● **PROBLEM TO WORK ON**:
Set each entry down exactly as written.

───── THE DATA ─────

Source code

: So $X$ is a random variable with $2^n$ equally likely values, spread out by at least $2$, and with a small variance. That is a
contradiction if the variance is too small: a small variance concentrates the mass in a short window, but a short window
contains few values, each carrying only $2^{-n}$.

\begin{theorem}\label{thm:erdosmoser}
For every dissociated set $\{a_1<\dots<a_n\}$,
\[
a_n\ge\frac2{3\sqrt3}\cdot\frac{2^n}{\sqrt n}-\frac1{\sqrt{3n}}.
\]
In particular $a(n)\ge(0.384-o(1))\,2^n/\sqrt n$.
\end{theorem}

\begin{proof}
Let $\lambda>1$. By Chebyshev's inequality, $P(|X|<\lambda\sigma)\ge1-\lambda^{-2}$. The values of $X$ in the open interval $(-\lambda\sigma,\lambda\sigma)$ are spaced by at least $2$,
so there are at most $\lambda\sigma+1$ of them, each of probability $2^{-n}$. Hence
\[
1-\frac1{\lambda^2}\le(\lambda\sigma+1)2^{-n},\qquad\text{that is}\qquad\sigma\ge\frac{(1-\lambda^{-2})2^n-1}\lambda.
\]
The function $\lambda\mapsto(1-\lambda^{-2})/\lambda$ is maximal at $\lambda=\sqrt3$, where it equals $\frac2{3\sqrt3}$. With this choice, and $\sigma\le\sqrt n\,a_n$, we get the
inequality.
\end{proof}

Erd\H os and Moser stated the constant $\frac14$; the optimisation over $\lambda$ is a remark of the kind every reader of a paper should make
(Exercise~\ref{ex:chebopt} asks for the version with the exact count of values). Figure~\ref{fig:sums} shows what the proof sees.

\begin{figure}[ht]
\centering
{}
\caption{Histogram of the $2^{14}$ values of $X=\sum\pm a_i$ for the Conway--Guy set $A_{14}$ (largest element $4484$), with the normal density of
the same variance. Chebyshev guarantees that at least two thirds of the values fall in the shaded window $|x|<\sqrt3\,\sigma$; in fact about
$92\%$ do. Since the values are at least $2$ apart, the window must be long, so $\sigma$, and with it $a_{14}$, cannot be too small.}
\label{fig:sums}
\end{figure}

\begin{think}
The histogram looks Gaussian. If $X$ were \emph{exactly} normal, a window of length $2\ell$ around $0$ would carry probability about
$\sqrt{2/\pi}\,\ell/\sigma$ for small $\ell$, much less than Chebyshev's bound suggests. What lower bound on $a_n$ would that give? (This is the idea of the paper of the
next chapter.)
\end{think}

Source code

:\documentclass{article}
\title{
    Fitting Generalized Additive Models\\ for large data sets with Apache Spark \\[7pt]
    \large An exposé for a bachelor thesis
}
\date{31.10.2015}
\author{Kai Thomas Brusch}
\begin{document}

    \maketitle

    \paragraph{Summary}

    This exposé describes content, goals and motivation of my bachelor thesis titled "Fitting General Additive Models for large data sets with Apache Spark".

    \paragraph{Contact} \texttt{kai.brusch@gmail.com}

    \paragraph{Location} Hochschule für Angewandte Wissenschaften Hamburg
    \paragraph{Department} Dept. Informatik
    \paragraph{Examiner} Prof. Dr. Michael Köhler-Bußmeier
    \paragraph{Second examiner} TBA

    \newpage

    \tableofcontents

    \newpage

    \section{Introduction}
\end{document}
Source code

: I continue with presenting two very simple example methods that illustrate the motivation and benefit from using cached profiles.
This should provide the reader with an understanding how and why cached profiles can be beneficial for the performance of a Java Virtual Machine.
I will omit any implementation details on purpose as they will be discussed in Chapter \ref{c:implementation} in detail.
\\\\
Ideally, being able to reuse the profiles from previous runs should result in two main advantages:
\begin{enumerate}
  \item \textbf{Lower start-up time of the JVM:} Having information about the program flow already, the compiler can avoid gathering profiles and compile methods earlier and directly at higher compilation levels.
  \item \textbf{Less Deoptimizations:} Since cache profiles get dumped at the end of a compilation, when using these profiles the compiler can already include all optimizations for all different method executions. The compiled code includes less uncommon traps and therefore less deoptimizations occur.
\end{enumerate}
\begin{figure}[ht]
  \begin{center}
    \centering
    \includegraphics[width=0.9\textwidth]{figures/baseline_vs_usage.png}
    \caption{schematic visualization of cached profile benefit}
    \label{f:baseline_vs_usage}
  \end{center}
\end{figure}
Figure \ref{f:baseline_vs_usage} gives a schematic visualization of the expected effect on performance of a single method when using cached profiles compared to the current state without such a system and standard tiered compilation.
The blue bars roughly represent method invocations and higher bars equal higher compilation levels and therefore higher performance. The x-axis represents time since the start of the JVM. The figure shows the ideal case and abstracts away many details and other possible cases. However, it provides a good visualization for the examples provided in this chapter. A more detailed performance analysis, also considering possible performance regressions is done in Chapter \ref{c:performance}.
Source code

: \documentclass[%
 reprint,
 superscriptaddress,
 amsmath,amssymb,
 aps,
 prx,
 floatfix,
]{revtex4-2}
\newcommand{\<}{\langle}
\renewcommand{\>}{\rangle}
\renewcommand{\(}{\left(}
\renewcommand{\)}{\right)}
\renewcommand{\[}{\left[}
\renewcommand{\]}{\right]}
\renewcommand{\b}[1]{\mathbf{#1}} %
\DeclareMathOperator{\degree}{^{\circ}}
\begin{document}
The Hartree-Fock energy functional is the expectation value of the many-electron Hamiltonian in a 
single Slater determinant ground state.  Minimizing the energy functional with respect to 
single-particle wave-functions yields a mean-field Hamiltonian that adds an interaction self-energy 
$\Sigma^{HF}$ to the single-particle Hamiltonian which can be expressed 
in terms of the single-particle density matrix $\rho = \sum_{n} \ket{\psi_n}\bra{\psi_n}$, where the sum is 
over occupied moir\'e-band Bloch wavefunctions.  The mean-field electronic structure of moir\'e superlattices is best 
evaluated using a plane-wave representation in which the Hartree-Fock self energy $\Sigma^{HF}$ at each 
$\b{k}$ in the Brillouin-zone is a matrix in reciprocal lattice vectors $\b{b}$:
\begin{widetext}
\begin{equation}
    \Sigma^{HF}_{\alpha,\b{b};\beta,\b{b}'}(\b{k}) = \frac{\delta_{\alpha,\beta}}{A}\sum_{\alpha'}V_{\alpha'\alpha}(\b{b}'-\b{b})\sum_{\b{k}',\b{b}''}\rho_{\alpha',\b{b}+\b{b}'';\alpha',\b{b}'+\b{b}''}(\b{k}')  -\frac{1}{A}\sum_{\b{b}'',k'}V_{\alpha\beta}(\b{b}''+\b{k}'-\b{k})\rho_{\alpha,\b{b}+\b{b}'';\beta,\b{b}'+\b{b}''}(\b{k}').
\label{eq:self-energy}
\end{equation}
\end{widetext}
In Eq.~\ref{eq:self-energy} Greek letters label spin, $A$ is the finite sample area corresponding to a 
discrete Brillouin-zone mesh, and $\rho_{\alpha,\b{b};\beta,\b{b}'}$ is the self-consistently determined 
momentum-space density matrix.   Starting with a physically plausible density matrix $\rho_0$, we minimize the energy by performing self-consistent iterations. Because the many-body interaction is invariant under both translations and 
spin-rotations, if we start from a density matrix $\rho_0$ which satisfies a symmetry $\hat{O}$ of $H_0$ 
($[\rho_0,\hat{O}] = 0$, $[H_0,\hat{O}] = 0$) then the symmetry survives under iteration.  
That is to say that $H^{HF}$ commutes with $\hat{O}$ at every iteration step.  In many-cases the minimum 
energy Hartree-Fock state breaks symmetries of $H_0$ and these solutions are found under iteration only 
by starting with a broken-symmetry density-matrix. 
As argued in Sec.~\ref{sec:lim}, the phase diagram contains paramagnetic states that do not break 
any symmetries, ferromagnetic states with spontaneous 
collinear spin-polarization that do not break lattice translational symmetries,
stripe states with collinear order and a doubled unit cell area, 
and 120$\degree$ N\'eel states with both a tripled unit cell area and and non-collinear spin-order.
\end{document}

─────

● **RESPONSE AREA**:
Source code

: So $X$ is a random variable with $2^n$ equally likely values, spread out by at least $2$, and with a small variance. That is a
contradiction if the variance is too small: a small variance concentrates the mass in a short window, but a short window
contains few values, each carrying only $2^{-n}$.

\begin{theorem}\label{thm:erdosmoser}
For every dissociated set $\{a_1<\dots<a_n\}$,
\[
a_n\ge\frac2{3\sqrt3}\cdot\frac{2^n}{\sqrt n}-\frac1{\sqrt{3n}}.
\]
In particular $a(n)\ge(0.384-o(1))\,2^n/\sqrt n$.
\end{theorem}

\begin{proof}
Let $\lambda>1$. By Chebyshev's inequality, $P(|X|<\lambda\sigma)\ge1-\lambda^{-2}$. The values of $X$ in the open interval $(-\lambda\sigma,\lambda\sigma)$ are spaced by at least $2$,
so there are at most $\lambda\sigma+1$ of them, each of probability $2^{-n}$. Hence
\[
1-\frac1{\lambda^2}\le(\lambda\sigma+1)2^{-n},\qquad\text{that is}\qquad\sigma\ge\frac{(1-\lambda^{-2})2^n-1}\lambda.
\]
The function $\lambda\mapsto(1-\lambda^{-2})/\lambda$ is maximal at $\lambda=\sqrt3$, where it equals $\frac2{3\sqrt3}$. With this choice, and $\sigma\le\sqrt n\,a_n$, we get the
inequality.
\end{proof}

Erd\H os and Moser stated the constant $\frac14$; the optimisation over $\lambda$ is a remark of the kind every reader of a paper should make
(Exercise~\ref{ex:chebopt} asks for the version with the exact count of values). Figure~\ref{fig:sums} shows what the proof sees.

\begin{figure}[ht]
\centering
{}
\caption{Histogram of the $2^{14}$ values of $X=\sum\pm a_i$ for the Conway--Guy set $A_{14}$ (largest element $4484$), with the normal density of
the same variance. Chebyshev guarantees that at least two thirds of the values fall in the shaded window $|x|<\sqrt3\,\sigma$; in fact about
$92\%$ do. Since the values are at least $2$ apart, the window must be long, so $\sigma$, and with it $a_{14}$, cannot be too small.}
\label{fig:sums}
\end{figure}

\begin{think}
The histogram looks Gaussian. If $X$ were \emph{exactly} normal, a window of length $2\ell$ around $0$ would carry probability about
$\sqrt{2/\pi}\,\ell/\sigma$ for small $\ell$, much less than Chebyshev's bound suggests. What lower bound on $a_n$ would that give? (This is the idea of the paper of the
next chapter.)
\end{think}

Source code

:\documentclass{article}
\title{
    Fitting Generalized Additive Models\\ for large data sets with Apache Spark \\[7pt]
    \large An exposé for a bachelor thesis
}
\date{31.10.2015}
\author{Kai Thomas Brusch}
\begin{document}

    \maketitle

    \paragraph{Summary}

    This exposé describes content, goals and motivation of my bachelor thesis titled "Fitting General Additive Models for large data sets with Apache Spark".

    \paragraph{Contact} \texttt{kai.brusch@gmail.com}

    \paragraph{Location} Hochschule für Angewandte Wissenschaften Hamburg
    \paragraph{Department} Dept. Informatik
    \paragraph{Examiner} Prof. Dr. Michael Köhler-Bußmeier
    \paragraph{Second examiner} TBA

    \newpage

    \tableofcontents

    \newpage

    \section{Introduction}
\end{document}
Source code

: I continue with presenting two very simple example methods that illustrate the motivation and benefit from using cached profiles.
This should provide the reader with an understanding how and why cached profiles can be beneficial for the performance of a Java Virtual Machine.
I will omit any implementation details on purpose as they will be discussed in Chapter \ref{c:implementation} in detail.
\\\\
Ideally, being able to reuse the profiles from previous runs should result in two main advantages:
\begin{enumerate}
  \item \textbf{Lower start-up time of the JVM:} Having information about the program flow already, the compiler can avoid gathering profiles and compile methods earlier and directly at higher compilation levels.
  \item \textbf{Less Deoptimizations:} Since cache profiles get dumped at the end of a compilation, when using these profiles the compiler can already include all optimizations for all different method executions. The compiled code includes less uncommon traps and therefore less deoptimizations occur.
\end{enumerate}
\begin{figure}[ht]
  \begin{center}
    \centering
    \includegraphics[width=0.9\textwidth]{figures/baseline_vs_usage.png}
    \caption{schematic visualization of cached profile benefit}
    \label{f:baseline_vs_usage}
  \end{center}
\end{figure}
Figure \ref{f:baseline_vs_usage} gives a schematic visualization of the expected effect on performance of a single method when using cached profiles compared to the current state without such a system and standard tiered compilation.
The blue bars roughly represent method invocations and higher bars equal higher compilation levels and therefore higher performance. The x-axis represents time since the start of the JVM. The figure shows the ideal case and abstracts away many details and other possible cases. However, it provides a good visualization for the examples provided in this chapter. A more detailed performance analysis, also considering possible performance regressions is done in Chapter \ref{c:performance}.
Source code

: \documentclass[%
 reprint,
 superscriptaddress,
 amsmath,amssymb,
 aps,
 prx,
 floatfix,
]{revtex4-2}
\newcommand{\<}{\langle}
\renewcommand{\>}{\rangle}
\renewcommand{\(}{\left(}
\renewcommand{\)}{\right)}
\renewcommand{\[}{\left[}
\renewcommand{\]}{\right]}
\renewcommand{\b}[1]{\mathbf{#1}} %
\DeclareMathOperator{\degree}{^{\circ}}
\begin{document}
The Hartree-Fock energy functional is the expectation value of the many-electron Hamiltonian in a 
single Slater determinant ground state.  Minimizing the energy functional with respect to 
single-particle wave-functions yields a mean-field Hamiltonian that adds an interaction self-energy 
$\Sigma^{HF}$ to the single-particle Hamiltonian which can be expressed 
in terms of the single-particle density matrix $\rho = \sum_{n} \ket{\psi_n}\bra{\psi_n}$, where the sum is 
over occupied moir\'e-band Bloch wavefunctions.  The mean-field electronic structure of moir\'e superlattices is best 
evaluated using a plane-wave representation in which the Hartree-Fock self energy $\Sigma^{HF}$ at each 
$\b{k}$ in the Brillouin-zone is a matrix in reciprocal lattice vectors $\b{b}$:
\begin{widetext}
\begin{equation}
    \Sigma^{HF}_{\alpha,\b{b};\beta,\b{b}'}(\b{k}) = \frac{\delta_{\alpha,\beta}}{A}\sum_{\alpha'}V_{\alpha'\alpha}(\b{b}'-\b{b})\sum_{\b{k}',\b{b}''}\rho_{\alpha',\b{b}+\b{b}'';\alpha',\b{b}'+\b{b}''}(\b{k}')  -\frac{1}{A}\sum_{\b{b}'',k'}V_{\alpha\beta}(\b{b}''+\b{k}'-\b{k})\rho_{\alpha,\b{b}+\b{b}'';\beta,\b{b}'+\b{b}''}(\b{k}').
\label{eq:self-energy}
\end{equation}
\end{widetext}
In Eq.~\ref{eq:self-energy} Greek letters label spin, $A$ is the finite sample area corresponding to a 
discrete Brillouin-zone mesh, and $\rho_{\alpha,\b{b};\beta,\b{b}'}$ is the self-consistently determined 
momentum-space density matrix.   Starting with a physically plausible density matrix $\rho_0$, we minimize the energy by performing self-consistent iterations. Because the many-body interaction is invariant under both translations and 
spin-rotations, if we start from a density matrix $\rho_0$ which satisfies a symmetry $\hat{O}$ of $H_0$ 
($[\rho_0,\hat{O}] = 0$, $[H_0,\hat{O}] = 0$) then the symmetry survives under iteration.  
That is to say that $H^{HF}$ commutes with $\hat{O}$ at every iteration step.  In many-cases the minimum 
energy Hartree-Fock state breaks symmetries of $H_0$ and these solutions are found under iteration only 
by starting with a broken-symmetry density-matrix. 
As argued in Sec.~\ref{sec:lim}, the phase diagram contains paramagnetic states that do not break 
any symmetries, ferromagnetic states with spontaneous 
collinear spin-polarization that do not break lattice translational symmetries,
stripe states with collinear order and a doubled unit cell area, 
and 120$\degree$ N\'eel states with both a tripled unit cell area and and non-collinear spin-order.
\end{document}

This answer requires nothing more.